#### Records drawn from a dataset
------------------------------------------------------------

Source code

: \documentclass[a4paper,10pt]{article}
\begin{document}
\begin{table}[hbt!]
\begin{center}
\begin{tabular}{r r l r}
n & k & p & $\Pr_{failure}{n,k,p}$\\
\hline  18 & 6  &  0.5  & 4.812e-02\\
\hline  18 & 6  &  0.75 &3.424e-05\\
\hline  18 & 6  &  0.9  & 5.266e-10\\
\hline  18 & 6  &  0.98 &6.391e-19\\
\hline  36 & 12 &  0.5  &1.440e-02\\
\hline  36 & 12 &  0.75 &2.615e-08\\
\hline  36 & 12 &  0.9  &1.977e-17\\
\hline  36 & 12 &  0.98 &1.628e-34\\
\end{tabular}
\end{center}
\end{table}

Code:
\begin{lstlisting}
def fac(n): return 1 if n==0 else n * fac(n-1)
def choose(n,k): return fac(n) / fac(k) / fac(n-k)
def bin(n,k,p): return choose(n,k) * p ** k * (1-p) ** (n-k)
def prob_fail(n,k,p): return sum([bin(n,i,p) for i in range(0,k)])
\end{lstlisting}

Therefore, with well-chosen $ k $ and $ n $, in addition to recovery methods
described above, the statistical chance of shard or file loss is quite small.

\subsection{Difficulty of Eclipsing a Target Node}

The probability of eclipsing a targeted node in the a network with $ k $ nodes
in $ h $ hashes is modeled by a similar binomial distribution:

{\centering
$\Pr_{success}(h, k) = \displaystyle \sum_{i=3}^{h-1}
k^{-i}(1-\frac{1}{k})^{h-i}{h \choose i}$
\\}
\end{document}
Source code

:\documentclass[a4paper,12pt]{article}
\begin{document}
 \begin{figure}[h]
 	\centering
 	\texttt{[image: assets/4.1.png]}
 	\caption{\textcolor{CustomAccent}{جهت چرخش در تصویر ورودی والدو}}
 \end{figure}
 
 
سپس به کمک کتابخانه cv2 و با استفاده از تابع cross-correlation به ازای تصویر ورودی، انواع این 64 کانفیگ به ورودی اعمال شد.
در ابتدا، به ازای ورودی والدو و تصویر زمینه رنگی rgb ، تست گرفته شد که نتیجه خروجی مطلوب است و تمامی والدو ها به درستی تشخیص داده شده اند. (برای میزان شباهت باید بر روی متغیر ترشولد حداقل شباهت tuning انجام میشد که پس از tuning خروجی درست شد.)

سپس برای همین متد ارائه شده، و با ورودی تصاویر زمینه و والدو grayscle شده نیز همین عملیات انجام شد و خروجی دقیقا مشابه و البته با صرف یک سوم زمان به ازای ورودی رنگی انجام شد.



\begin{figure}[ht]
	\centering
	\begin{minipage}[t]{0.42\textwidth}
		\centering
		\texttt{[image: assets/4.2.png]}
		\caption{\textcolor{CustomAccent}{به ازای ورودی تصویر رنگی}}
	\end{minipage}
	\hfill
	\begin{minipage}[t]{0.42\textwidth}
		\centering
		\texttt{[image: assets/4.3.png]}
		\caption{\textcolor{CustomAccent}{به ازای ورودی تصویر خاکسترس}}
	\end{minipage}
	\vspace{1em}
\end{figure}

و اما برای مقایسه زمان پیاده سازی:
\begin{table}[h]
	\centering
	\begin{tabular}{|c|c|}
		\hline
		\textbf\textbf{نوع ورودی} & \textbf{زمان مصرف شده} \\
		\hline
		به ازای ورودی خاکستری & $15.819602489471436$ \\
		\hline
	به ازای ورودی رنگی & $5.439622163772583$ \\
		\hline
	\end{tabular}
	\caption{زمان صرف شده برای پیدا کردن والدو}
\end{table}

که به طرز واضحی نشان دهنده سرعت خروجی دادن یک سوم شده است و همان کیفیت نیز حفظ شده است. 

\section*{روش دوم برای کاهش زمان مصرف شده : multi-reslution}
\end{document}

------------------------------------------------------------

#### What you are asked to do
Gather and copy every line of the data in which the string "caption" is found.

#### Result for this task
 	\caption{\textcolor{CustomAccent}{جهت چرخش در تصویر ورودی والدو}}
		\caption{\textcolor{CustomAccent}{به ازای ورودی تصویر رنگی}}
		\caption{\textcolor{CustomAccent}{به ازای ورودی تصویر خاکسترس}}
	\caption{زمان صرف شده برای پیدا کردن والدو}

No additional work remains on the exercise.